WASHINGTON -- The U.S. Census Bureau and the Department of Housing and Urban Development jointly announced that privately-owned housing starts in November were at a seasonally adjusted annual rate of 1,173,000. This is 10.5 percent above the revised October estimate of 1,062,000 and is 16.5 percent above the November 2014 rate of 1,007,000.
Single-family housing starts in November were at a rate of 768,000; this is 7.6 percent above the revised October figure of 714,000. The November rate for units in buildings with five units or more was 398,000.

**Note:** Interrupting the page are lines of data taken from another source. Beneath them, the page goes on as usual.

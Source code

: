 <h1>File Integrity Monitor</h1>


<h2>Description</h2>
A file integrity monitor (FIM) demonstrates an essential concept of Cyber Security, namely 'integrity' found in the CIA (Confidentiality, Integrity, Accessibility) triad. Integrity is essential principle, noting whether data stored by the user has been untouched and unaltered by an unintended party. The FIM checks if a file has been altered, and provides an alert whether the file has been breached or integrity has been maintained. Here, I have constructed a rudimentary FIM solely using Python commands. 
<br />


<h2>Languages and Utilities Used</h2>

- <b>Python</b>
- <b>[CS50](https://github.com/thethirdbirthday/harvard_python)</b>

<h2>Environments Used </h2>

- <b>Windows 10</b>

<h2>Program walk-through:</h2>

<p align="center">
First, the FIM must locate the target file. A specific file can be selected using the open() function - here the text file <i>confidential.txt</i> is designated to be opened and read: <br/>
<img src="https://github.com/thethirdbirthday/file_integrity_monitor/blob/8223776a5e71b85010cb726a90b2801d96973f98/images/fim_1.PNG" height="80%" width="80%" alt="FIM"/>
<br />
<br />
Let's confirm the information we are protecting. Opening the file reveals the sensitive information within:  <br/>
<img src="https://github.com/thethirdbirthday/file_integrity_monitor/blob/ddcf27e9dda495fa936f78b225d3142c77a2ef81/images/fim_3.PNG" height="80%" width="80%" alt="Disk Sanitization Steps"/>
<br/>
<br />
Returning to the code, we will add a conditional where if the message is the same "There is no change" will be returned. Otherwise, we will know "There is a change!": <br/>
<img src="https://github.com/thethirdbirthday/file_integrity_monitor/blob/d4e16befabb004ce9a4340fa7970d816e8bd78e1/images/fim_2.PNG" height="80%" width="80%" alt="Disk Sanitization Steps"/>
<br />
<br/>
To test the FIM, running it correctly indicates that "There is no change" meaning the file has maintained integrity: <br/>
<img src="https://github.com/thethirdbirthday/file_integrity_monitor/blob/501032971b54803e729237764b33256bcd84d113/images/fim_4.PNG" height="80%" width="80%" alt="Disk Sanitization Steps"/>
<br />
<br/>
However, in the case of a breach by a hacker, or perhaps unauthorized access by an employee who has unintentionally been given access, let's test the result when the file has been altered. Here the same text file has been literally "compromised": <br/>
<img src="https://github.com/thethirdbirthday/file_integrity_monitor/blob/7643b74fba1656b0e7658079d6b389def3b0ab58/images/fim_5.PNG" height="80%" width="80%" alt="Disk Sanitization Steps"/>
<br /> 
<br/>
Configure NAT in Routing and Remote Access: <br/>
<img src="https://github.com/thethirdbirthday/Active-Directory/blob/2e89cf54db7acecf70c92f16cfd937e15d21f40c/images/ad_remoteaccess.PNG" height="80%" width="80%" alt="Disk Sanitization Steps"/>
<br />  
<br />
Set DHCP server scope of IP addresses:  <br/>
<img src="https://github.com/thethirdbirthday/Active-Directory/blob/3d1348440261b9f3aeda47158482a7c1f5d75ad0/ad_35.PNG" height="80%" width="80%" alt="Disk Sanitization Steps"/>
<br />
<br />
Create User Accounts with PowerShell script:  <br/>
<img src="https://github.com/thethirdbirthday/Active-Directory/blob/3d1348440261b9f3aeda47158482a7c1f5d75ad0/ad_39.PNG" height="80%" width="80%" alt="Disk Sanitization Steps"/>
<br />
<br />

"The November gains in both single- and multifamily starts show that the overall market continues to move forward," said NAHB Chairman Tom Woods, a home builder from Blue Springs, Mo. "As builders anticipate more consumer demand for housing, they should continue to add inventory."
"Single-family production this month has reached levels last seen before the Great Recession, an indicator that we are making gradual headway back to a normal housing market," said NAHB Chief Economist David Crowe. "As we close out the year, we can see that the housing sector has made headway in 2015, and we expect the recovery to continue at a modest pace."
Combined single- and multifamily starts rose in the South and West, with respective gains of 21.3 and 6.3 percent. The Midwest was unchanged and the Northeast fell 8.5 percent.
Privately-owned housing units authorized by building permits in November were at a seasonally adjusted annual rate of 1,289,000. This is 11.0 percent above the revised October rate of 1,161,000 and is 19.5 percent above the November 2014 estimate of 1,079,000.
Single-family authorizations in November were at a rate of 723,000; this is 1.1 percent above the revised October figure of 715,000. Authorizations of units in buildings with five units or more were at a rate of 539,000 in November.
Overall permit issuance rose 11 percent to 1.289 million units in November. Multifamily permits rose 26.9 percent to a rate of 566,000 while single-family permits increased 1.1 percent to 723,000, the highest level since December 2007.
Regionally, the Midwest, South and West posted respective permit gains of 22 percent, 5.6 percent and 21.7 percent. Permit levels in the Northeast held steady.